| Extracted material |
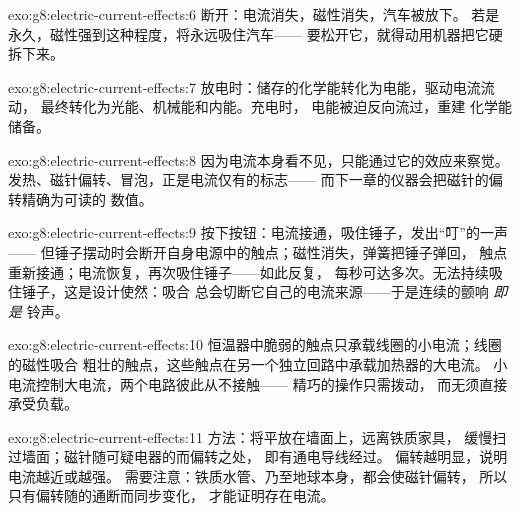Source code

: \begin{solution}{exo:g8:electric-current-effects:6}
断开：电流消失，磁性消失，汽车被放下。
若是永久，磁性强到这种程度，将永远吸住汽车——
要松开它，就得动用机器把它硬拆下来。
\end{solution}

\begin{solution}{exo:g8:electric-current-effects:7}
放电时：储存的化学能转化为电能，驱动电流流动，
最终转化为光能、机械能和内能。充电时，
电能被迫反向流过，重建
化学能储备。
\end{solution}

\begin{solution}{exo:g8:electric-current-effects:8}
因为电流本身看不见，只能通过它的效应来察觉。
发热、磁针偏转、冒泡，正是电流仅有的标志——
而下一章的仪器会把磁针的偏转精确为可读的
数值。
\end{solution}

\begin{solution}{exo:g8:electric-current-effects:9}
按下按钮：电流接通，吸住锤子，发出“叮”的一声——
但锤子摆动时会断开自身电源中的触点；磁性消失，弹簧把锤子弹回，
触点重新接通；电流恢复，再次吸住锤子——如此反复，
每秒可达多次。无法持续吸住锤子，这是设计使然：吸合
总会切断它自己的电流来源——于是连续的颤响
\emph{即是}
铃声。
\end{solution}

\begin{solution}{exo:g8:electric-current-effects:10}
恒温器中脆弱的触点只承载线圈的小电流；线圈的磁性吸合
粗壮的触点，这些触点在另一个独立回路中承载加热器的大电流。
小电流控制大电流，两个电路彼此从不接触——
精巧的操作只需拨动，
而无须直接承受负载。
\end{solution}

\begin{solution}{exo:g8:electric-current-effects:11}
方法：将平放在墙面上，远离铁质家具，
缓慢扫过墙面；磁针随可疑电器的而偏转之处，
即有通电导线经过。
偏转越明显，说明电流越近或越强。
需要注意：铁质水管、乃至地球本身，都会使磁针偏转，
所以只有偏转随的通断而同步变化，
才能证明存在电流。
\end{solution}

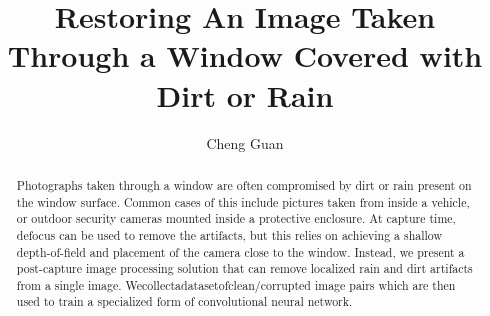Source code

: \documentclass[10pt,twocolumn,letterpaper]{article}
\title{\textbf{Restoring An Image Taken Through a Window Covered with Dirt or Rain}}
\author{Cheng Guan}
\begin{document}
\maketitle
\begin{abstract}
Photographs taken through a window are often compromised by dirt or rain present on the window surface. Common cases of this include pictures taken from inside a vehicle, or outdoor security cameras mounted inside a protective enclosure. At capture time, defocus can be used to remove the artifacts, but this relies on achieving a shallow depth-of-field and placement of the camera close to the window. Instead, we present a post-capture image processing solution that can remove localized rain and dirt artifacts from a single image. Wecollectadatasetofclean/corrupted image pairs which are then used to train a specialized form of convolutional neural network.
\end{abstract}
\end{document}
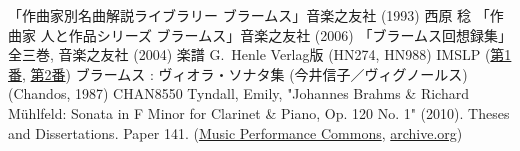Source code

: 
\begin{thebibliography}{99}
	 「作曲家別名曲解説ライブラリー ブラームス」音楽之友社 (1993)
	 西原 稔 「作曲家 人と作品シリーズ ブラームス」音楽之友社 (2006)
	 「ブラームス回想録集」全三巻, 音楽之友社 (2004)
	 楽譜 G.~Henle Verlag版 (HN274, HN988)
	 IMSLP (\href{http://imslp.org/wiki/Clarinet_Sonata_No.1,_Op.120_No.1_(Brahms,_Johannes)}{第1番},
		\href{http://imslp.org/wiki/Clarinet_Sonata_No.2,_Op.120_No.2_(Brahms,_Johannes)}{第2番})
	 ブラームス : ヴィオラ・ソナタ集 (今井信子／ヴィグノールス) (Chandos, 1987) CHAN8550
	 Tyndall, Emily, "Johannes Brahms \& Richard Mühlfeld: Sonata in F Minor for Clarinet \& Piano, Op. 120 No. 1" (2010). %
		Theses and Dissertations. Paper 141.
		(\href{http://csuepress.columbusstate.edu/cgi/viewcontent.cgi?article=1141&context=theses_dissertations}{Music Performance Commons},
		\href{https://archive.org/details/johannesbrahms00tynd}{archive.org})
\end{thebibliography}
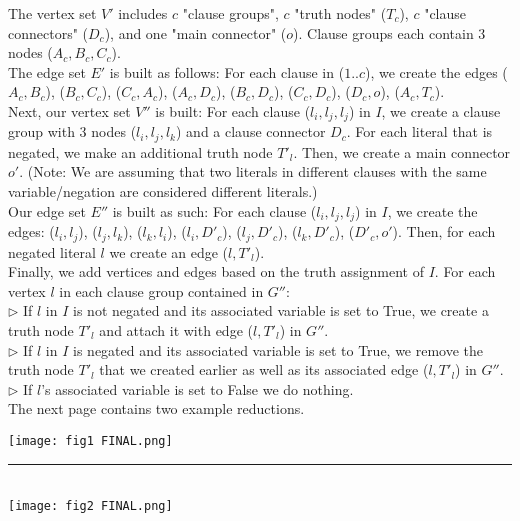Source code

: \documentclass[11pt]{article}
\begin{document}
\begin{enumerate}
\begin{soln}
The vertex set $V'$ includes $c$ "clause groups", $c$ "truth nodes" ($T_c$), $c$ "clause connectors" ($D_c$), and one "main connector" ($o$). Clause groups each contain 3 nodes ($A_c, B_c, C_c$). \\ 

The edge set $E'$ is built as follows: For each clause in ($1..c$), we create the edges ($A_c, B_c$), ($B_c, C_c$), ($C_c, A_c$), ($A_c, D_c$), ($B_c, D_c$), ($C_c, D_c$), ($D_c, o$), ($A_c, T_c$). \\

Next, our vertex set $V''$ is built: For each clause ($l_i, l_j, l_j$) in $I$, we create a clause group with 3 nodes ($l_i, l_j, l_k$) and a clause connector $D_c$. For each literal that is negated, we make an additional truth node $T'_l$. Then, we create a main connector $o'$. (Note: We are assuming that two literals in different clauses with the same variable/negation are considered different literals.) \\

Our edge set $E''$ is built as such: For each clause ($l_i, l_j, l_j$) in $I$, we create the edges: ($l_i, l_j$), ($l_j, l_k$), ($l_k, l_i$), ($l_i, D'_c$), ($l_j, D'_c$), ($l_k, D'_c$), ($D'_c, o'$). Then, for each negated literal $l$ we create an edge ($l, T'_l$). \\

Finally, we add vertices and edges based on the truth assignment of $I$. For each vertex $l$ in each clause group contained in $G''$: \\

$\triangleright$ If $l$ in $I$ is not negated and its associated variable is set to True, we create a truth node $T'_l$ and attach it with edge ($l, T'_l$) in $G''$. \\
$\triangleright$ If $l$ in $I$ is negated and its associated variable is set to True, we remove the truth node $T'_l$ that we created earlier as well as its associated edge ($l, T'_l$) in $G''$. \\
$\triangleright$ If $l$'s associated variable is set to False we do nothing. \\

The next page contains two example reductions.

\newpage

\texttt{[image: fig1 FINAL.png]} \\
\rule{16cm}{0.4pt} \\
\texttt{[image: fig2 FINAL.png]} \\


\end{soln}
\end{enumerate}
\end{document}
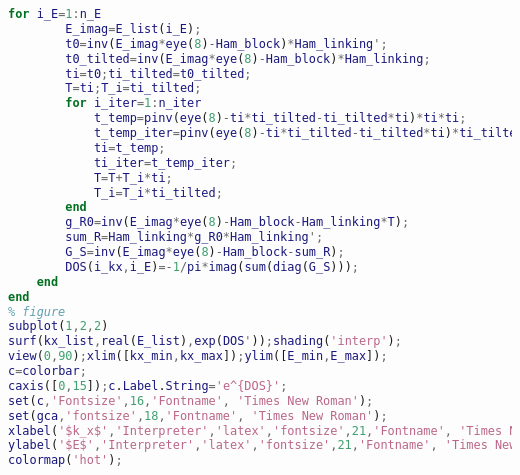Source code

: \begin{lstlisting}[language=matlab]
    for i_E=1:n_E
        E_imag=E_list(i_E);
        t0=inv(E_imag*eye(8)-Ham_block)*Ham_linking';
        t0_tilted=inv(E_imag*eye(8)-Ham_block)*Ham_linking;
        ti=t0;ti_tilted=t0_tilted;
        T=ti;T_i=ti_tilted;
        for i_iter=1:n_iter
            t_temp=pinv(eye(8)-ti*ti_tilted-ti_tilted*ti)*ti*ti;
            t_temp_iter=pinv(eye(8)-ti*ti_tilted-ti_tilted*ti)*ti_tilted*ti_tilted;
            ti=t_temp;
            ti_iter=t_temp_iter;
            T=T+T_i*ti;
            T_i=T_i*ti_tilted;
        end
        g_R0=inv(E_imag*eye(8)-Ham_block-Ham_linking*T);
        sum_R=Ham_linking*g_R0*Ham_linking';
        G_S=inv(E_imag*eye(8)-Ham_block-sum_R);
        DOS(i_kx,i_E)=-1/pi*imag(sum(diag(G_S)));
    end
end
% figure
subplot(1,2,2)
surf(kx_list,real(E_list),exp(DOS'));shading('interp');
view(0,90);xlim([kx_min,kx_max]);ylim([E_min,E_max]);
c=colorbar;
caxis([0,15]);c.Label.String='e^{DOS}';
set(c,'Fontsize',16,'Fontname', 'Times New Roman');
set(gca,'fontsize',18,'Fontname', 'Times New Roman');
xlabel('$k_x$','Interpreter','latex','fontsize',21,'Fontname', 'Times New Roman');
ylabel('$E$','Interpreter','latex','fontsize',21,'Fontname', 'Times New Roman');
colormap('hot');
\end{lstlisting}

| Required action |
Copy each line of the listing above that contains the word "triangleright".

| Solution to this exercise |
$\triangleright$ If $l$ in $I$ is not negated and its associated variable is set to True, we create a truth node $T'_l$ and attach it with edge ($l, T'_l$) in $G''$. \\
$\triangleright$ If $l$ in $I$ is negated and its associated variable is set to True, we remove the truth node $T'_l$ that we created earlier as well as its associated edge ($l, T'_l$) in $G''$. \\
$\triangleright$ If $l$'s associated variable is set to False we do nothing. \\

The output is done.